**Task brief:** Provide the number of lines of the records that include "máquina", with no other content.

**Source material:**
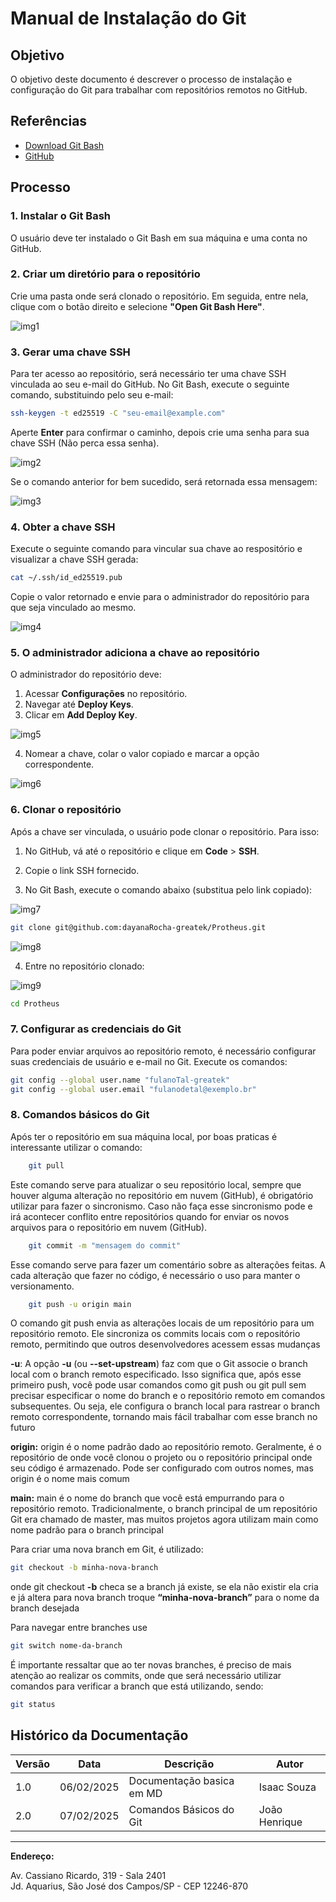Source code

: # Manual de Instalação do Git

## Objetivo

O objetivo deste documento é descrever o processo de instalação e configuração do Git para trabalhar com repositórios remotos no GitHub.

## Referências

- [Download Git Bash](https://git-scm.com/downloads)
- [GitHub](https://github.com)

## Processo

### 1. Instalar o Git Bash

O usuário deve ter instalado o Git Bash em sua máquina e uma conta no GitHub.

### 2. Criar um diretório para o repositório

Crie uma pasta onde será clonado o repositório. Em seguida, entre nela, clique com o botão direito e selecione **"Open Git Bash Here"**.

![img1](assets/img1.png)

### 3. Gerar uma chave SSH

Para ter acesso ao repositório, será necessário ter uma chave SSH vinculada ao seu e-mail do GitHub. No Git Bash, execute o seguinte comando, substituindo pelo seu e-mail:

```bash
ssh-keygen -t ed25519 -C "seu-email@example.com"
```

Aperte **Enter** para confirmar o caminho, depois crie uma senha para sua chave SSH (Não perca essa senha).

![img2](assets/img2.png)

Se o comando anterior for bem sucedido, será retornada essa mensagem: 

![img3](assets/img3.png)

### 4. Obter a chave SSH

Execute o seguinte comando para vincular sua chave ao respositório e visualizar a chave SSH gerada:

```bash
cat ~/.ssh/id_ed25519.pub
```

Copie o valor retornado e envie para o administrador do repositório para que seja vinculado ao mesmo.

![img4](assets/img4.png)

### 5. O administrador adiciona a chave ao repositório

O administrador do repositório deve:

1. Acessar **Configurações** no repositório.
2. Navegar até **Deploy Keys**.
3. Clicar em **Add Deploy Key**.

![img5](assets/img5.png)

4. Nomear a chave, colar o valor copiado e marcar a opção correspondente.

![img6](assets/img6.png)

### 6. Clonar o repositório

Após a chave ser vinculada, o usuário pode clonar o repositório. Para isso:

1. No GitHub, vá até o repositório e clique em **Code** > **SSH**.
2. Copie o link SSH fornecido.


3. No Git Bash, execute o comando abaixo (substitua pelo link copiado):

![img7](assets/img7.png)

```bash
git clone git@github.com:dayanaRocha-greatek/Protheus.git
```

![img8](assets/img8.png)

4. Entre no repositório clonado:

![img9](assets/img9.png)

```bash
cd Protheus
```

### 7. Configurar as credenciais do Git

Para poder enviar arquivos ao repositório remoto, é necessário configurar suas credenciais de usuário e e-mail no Git. Execute os comandos:

```bash
git config --global user.name "fulanoTal-greatek"
git config --global user.email "fulanodetal@exemplo.br"
```

### 8. Comandos básicos do Git

Após ter o repositório em sua máquina local, por boas praticas é interessante utilizar o comando:

```bash
    git pull

```

Este comando serve para atualizar o seu repositório local, sempre que houver alguma alteração no repositório em nuvem (GitHub), é obrigatório utilizar para fazer o sincronismo. Caso não faça esse sincronismo pode e irá acontecer conflito entre repositórios quando for enviar os novos arquivos para o repositório em nuvem (GitHub).

```bash
    git commit -m "mensagem do commit"
```

Esse comando serve para fazer um comentário sobre as alterações feitas. A cada alteração que fazer no código, é necessário o uso para manter o versionamento.


```bash
    git push -u origin main
```

O comando git push envia as alterações locais de um repositório para um repositório remoto. Ele sincroniza os commits locais com o repositório remoto, permitindo que outros desenvolvedores acessem essas mudanças

**-u**: A opção **-u** (ou **--set-upstream**) faz com que o Git associe o branch local com o branch remoto especificado. Isso significa que, após esse primeiro push, você pode usar comandos como git push ou git pull sem precisar especificar o nome do branch e o repositório remoto em comandos subsequentes. Ou seja, ele configura o branch local para rastrear o branch remoto correspondente, tornando mais fácil trabalhar com esse branch no futuro

**origin:** origin é o nome padrão dado ao repositório remoto. Geralmente, é o repositório de onde você clonou o projeto ou o repositório principal onde seu código é armazenado. Pode ser configurado com outros nomes, mas origin é o nome mais comum

**main:** main é o nome do branch que você está empurrando para o repositório remoto. Tradicionalmente, o branch principal de um repositório Git era chamado de master, mas muitos projetos agora utilizam main como nome padrão para o branch principal

Para criar uma nova branch em Git, é utilizado: 

```bash
git checkout -b minha-nova-branch

```

onde git checkout **-b** checa se a branch já existe, se ela não existir ela cria e já altera para nova branch troque **“minha-nova-branch”** para o nome da branch desejada

Para navegar entre branches use

```bash
git switch nome-da-branch

```

É importante ressaltar que ao ter novas branches, é preciso de mais atenção ao realizar os commits, onde que será necessário utilizar comandos para verificar a branch que está utilizando, sendo:

```bash
git status
```


## Histórico da Documentação

| Versão |   Data   |        Descrição        |       Autor      |
|--------|----------|-------------------------|------------------|
|  1.0   |06/02/2025|Documentação basica em MD|Isaac Souza       |
|  2.0   |07/02/2025|Comandos Básicos do Git  |João Henrique     | 
---




**Endereço:**

Av. Cassiano Ricardo, 319 - Sala 2401  
Jd. Aquarius, São José dos Campos/SP - CEP 12246-870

**Solved problem:** 2